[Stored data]
------------------------------------------------------------
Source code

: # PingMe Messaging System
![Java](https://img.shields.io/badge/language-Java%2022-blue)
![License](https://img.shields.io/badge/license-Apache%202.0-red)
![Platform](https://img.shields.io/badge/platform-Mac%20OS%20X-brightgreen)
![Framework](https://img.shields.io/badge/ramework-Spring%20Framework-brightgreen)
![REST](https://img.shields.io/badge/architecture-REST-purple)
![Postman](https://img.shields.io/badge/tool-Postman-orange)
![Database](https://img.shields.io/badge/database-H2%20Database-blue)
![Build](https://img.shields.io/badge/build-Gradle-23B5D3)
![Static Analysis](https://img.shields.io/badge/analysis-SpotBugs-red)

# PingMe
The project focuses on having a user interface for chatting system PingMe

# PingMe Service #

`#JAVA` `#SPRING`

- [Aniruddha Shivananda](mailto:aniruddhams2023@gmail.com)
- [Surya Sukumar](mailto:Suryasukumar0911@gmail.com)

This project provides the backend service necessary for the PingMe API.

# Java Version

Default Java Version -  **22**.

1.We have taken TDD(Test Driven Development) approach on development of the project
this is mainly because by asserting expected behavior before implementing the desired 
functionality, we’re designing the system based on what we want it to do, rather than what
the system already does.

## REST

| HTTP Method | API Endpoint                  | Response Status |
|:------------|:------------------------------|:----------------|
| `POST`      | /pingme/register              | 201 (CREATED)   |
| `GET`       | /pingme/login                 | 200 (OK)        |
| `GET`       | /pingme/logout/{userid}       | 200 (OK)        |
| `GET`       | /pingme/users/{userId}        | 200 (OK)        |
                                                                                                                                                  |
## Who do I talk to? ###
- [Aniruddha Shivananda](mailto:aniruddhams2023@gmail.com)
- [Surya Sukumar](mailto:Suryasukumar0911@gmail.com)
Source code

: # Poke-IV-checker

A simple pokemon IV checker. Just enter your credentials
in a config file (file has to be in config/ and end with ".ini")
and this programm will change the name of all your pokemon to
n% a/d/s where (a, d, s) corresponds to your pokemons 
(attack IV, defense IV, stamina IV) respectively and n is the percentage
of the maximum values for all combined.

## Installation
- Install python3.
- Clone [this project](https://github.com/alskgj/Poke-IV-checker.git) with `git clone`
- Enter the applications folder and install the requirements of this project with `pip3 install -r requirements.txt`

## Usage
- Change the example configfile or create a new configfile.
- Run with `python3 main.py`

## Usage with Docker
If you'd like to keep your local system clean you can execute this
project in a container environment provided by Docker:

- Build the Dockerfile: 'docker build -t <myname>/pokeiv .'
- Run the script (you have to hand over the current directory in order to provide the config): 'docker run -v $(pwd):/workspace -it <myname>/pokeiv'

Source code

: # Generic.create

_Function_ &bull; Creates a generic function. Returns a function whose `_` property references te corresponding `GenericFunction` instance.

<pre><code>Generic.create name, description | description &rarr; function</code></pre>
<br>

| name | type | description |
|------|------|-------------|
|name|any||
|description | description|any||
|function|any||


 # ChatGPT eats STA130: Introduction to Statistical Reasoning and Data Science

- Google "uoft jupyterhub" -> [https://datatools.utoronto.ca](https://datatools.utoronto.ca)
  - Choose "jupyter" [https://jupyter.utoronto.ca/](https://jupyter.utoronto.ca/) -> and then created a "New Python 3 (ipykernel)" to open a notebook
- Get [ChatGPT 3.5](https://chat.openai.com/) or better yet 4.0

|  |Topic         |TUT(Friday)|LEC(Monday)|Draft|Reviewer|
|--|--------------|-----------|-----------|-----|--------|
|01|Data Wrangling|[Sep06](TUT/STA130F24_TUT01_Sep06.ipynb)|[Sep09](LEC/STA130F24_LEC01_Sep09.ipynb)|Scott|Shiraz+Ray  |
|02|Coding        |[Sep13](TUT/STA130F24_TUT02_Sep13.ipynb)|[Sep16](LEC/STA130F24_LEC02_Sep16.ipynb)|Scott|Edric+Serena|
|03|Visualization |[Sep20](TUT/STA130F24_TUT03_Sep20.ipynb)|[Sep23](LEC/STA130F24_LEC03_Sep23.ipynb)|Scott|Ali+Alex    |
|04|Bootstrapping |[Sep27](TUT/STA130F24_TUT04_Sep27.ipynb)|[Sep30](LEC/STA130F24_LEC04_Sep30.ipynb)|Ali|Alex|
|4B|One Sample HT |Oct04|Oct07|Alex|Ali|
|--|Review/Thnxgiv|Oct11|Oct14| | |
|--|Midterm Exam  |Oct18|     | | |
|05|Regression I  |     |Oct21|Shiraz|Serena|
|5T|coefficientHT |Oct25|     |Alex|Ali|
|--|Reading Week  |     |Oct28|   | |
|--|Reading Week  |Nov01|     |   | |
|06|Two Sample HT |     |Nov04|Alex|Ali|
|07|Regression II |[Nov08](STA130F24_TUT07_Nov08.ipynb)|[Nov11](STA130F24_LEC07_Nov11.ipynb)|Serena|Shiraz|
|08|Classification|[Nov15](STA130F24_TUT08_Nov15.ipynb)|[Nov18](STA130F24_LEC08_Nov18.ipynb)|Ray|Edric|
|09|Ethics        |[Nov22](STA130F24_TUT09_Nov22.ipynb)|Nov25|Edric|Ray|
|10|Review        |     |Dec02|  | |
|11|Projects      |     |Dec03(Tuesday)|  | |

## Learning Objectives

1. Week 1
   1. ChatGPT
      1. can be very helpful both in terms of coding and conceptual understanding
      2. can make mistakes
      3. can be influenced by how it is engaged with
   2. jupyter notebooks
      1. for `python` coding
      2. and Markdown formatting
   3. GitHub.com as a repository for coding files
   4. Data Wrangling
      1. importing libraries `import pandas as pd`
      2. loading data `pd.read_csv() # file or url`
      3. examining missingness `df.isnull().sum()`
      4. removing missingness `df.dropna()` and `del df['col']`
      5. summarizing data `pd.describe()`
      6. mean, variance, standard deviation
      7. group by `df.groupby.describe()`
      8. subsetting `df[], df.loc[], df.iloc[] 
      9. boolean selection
------------------------------------------------------------
**What you have to do:** Transcribe every record verbatim.

**Solved exercise:**
Source code

: # PingMe Messaging System
![Java](https://img.shields.io/badge/language-Java%2022-blue)
![License](https://img.shields.io/badge/license-Apache%202.0-red)
![Platform](https://img.shields.io/badge/platform-Mac%20OS%20X-brightgreen)
![Framework](https://img.shields.io/badge/ramework-Spring%20Framework-brightgreen)
![REST](https://img.shields.io/badge/architecture-REST-purple)
![Postman](https://img.shields.io/badge/tool-Postman-orange)
![Database](https://img.shields.io/badge/database-H2%20Database-blue)
![Build](https://img.shields.io/badge/build-Gradle-23B5D3)
![Static Analysis](https://img.shields.io/badge/analysis-SpotBugs-red)

# PingMe
The project focuses on having a user interface for chatting system PingMe

# PingMe Service #

`#JAVA` `#SPRING`

- [Aniruddha Shivananda](mailto:aniruddhams2023@gmail.com)
- [Surya Sukumar](mailto:Suryasukumar0911@gmail.com)

This project provides the backend service necessary for the PingMe API.

# Java Version

Default Java Version -  **22**.

1.We have taken TDD(Test Driven Development) approach on development of the project
this is mainly because by asserting expected behavior before implementing the desired 
functionality, we’re designing the system based on what we want it to do, rather than what
the system already does.

## REST

| HTTP Method | API Endpoint                  | Response Status |
|:------------|:------------------------------|:----------------|
| `POST`      | /pingme/register              | 201 (CREATED)   |
| `GET`       | /pingme/login                 | 200 (OK)        |
| `GET`       | /pingme/logout/{userid}       | 200 (OK)        |
| `GET`       | /pingme/users/{userId}        | 200 (OK)        |
                                                                                                                                                  |
## Who do I talk to? ###
- [Aniruddha Shivananda](mailto:aniruddhams2023@gmail.com)
- [Surya Sukumar](mailto:Suryasukumar0911@gmail.com)
Source code

: # Poke-IV-checker

A simple pokemon IV checker. Just enter your credentials
in a config file (file has to be in config/ and end with ".ini")
and this programm will change the name of all your pokemon to
n% a/d/s where (a, d, s) corresponds to your pokemons 
(attack IV, defense IV, stamina IV) respectively and n is the percentage
of the maximum values for all combined.

## Installation
- Install python3.
- Clone [this project](https://github.com/alskgj/Poke-IV-checker.git) with `git clone`
- Enter the applications folder and install the requirements of this project with `pip3 install -r requirements.txt`

## Usage
- Change the example configfile or create a new configfile.
- Run with `python3 main.py`

## Usage with Docker
If you'd like to keep your local system clean you can execute this
project in a container environment provided by Docker:

- Build the Dockerfile: 'docker build -t <myname>/pokeiv .'
- Run the script (you have to hand over the current directory in order to provide the config): 'docker run -v $(pwd):/workspace -it <myname>/pokeiv'

Source code

: # Generic.create

_Function_ &bull; Creates a generic function. Returns a function whose `_` property references te corresponding `GenericFunction` instance.

<pre><code>Generic.create name, description | description &rarr; function</code></pre>
<br>

| name | type | description |
|------|------|-------------|
|name|any||
|description | description|any||
|function|any||


 # ChatGPT eats STA130: Introduction to Statistical Reasoning and Data Science

- Google "uoft jupyterhub" -> [https://datatools.utoronto.ca](https://datatools.utoronto.ca)
  - Choose "jupyter" [https://jupyter.utoronto.ca/](https://jupyter.utoronto.ca/) -> and then created a "New Python 3 (ipykernel)" to open a notebook
- Get [ChatGPT 3.5](https://chat.openai.com/) or better yet 4.0

|  |Topic         |TUT(Friday)|LEC(Monday)|Draft|Reviewer|
|--|--------------|-----------|-----------|-----|--------|
|01|Data Wrangling|[Sep06](TUT/STA130F24_TUT01_Sep06.ipynb)|[Sep09](LEC/STA130F24_LEC01_Sep09.ipynb)|Scott|Shiraz+Ray  |
|02|Coding        |[Sep13](TUT/STA130F24_TUT02_Sep13.ipynb)|[Sep16](LEC/STA130F24_LEC02_Sep16.ipynb)|Scott|Edric+Serena|
|03|Visualization |[Sep20](TUT/STA130F24_TUT03_Sep20.ipynb)|[Sep23](LEC/STA130F24_LEC03_Sep23.ipynb)|Scott|Ali+Alex    |
|04|Bootstrapping |[Sep27](TUT/STA130F24_TUT04_Sep27.ipynb)|[Sep30](LEC/STA130F24_LEC04_Sep30.ipynb)|Ali|Alex|
|4B|One Sample HT |Oct04|Oct07|Alex|Ali|
|--|Review/Thnxgiv|Oct11|Oct14| | |
|--|Midterm Exam  |Oct18|     | | |
|05|Regression I  |     |Oct21|Shiraz|Serena|
|5T|coefficientHT |Oct25|     |Alex|Ali|
|--|Reading Week  |     |Oct28|   | |
|--|Reading Week  |Nov01|     |   | |
|06|Two Sample HT |     |Nov04|Alex|Ali|
|07|Regression II |[Nov08](STA130F24_TUT07_Nov08.ipynb)|[Nov11](STA130F24_LEC07_Nov11.ipynb)|Serena|Shiraz|
|08|Classification|[Nov15](STA130F24_TUT08_Nov15.ipynb)|[Nov18](STA130F24_LEC08_Nov18.ipynb)|Ray|Edric|
|09|Ethics        |[Nov22](STA130F24_TUT09_Nov22.ipynb)|Nov25|Edric|Ray|
|10|Review        |     |Dec02|  | |
|11|Projects      |     |Dec03(Tuesday)|  | |

## Learning Objectives

1. Week 1
   1. ChatGPT
      1. can be very helpful both in terms of coding and conceptual understanding
      2. can make mistakes
      3. can be influenced by how it is engaged with
   2. jupyter notebooks
      1. for `python` coding
      2. and Markdown formatting
   3. GitHub.com as a repository for coding files
   4. Data Wrangling
      1. importing libraries `import pandas as pd`
      2. loading data `pd.read_csv() # file or url`
      3. examining missingness `df.isnull().sum()`
      4. removing missingness `df.dropna()` and `del df['col']`
      5. summarizing data `pd.describe()`
      6. mean, variance, standard deviation
      7. group by `df.groupby.describe()`
      8. subsetting `df[], df.loc[], df.iloc[] 
      9. boolean selection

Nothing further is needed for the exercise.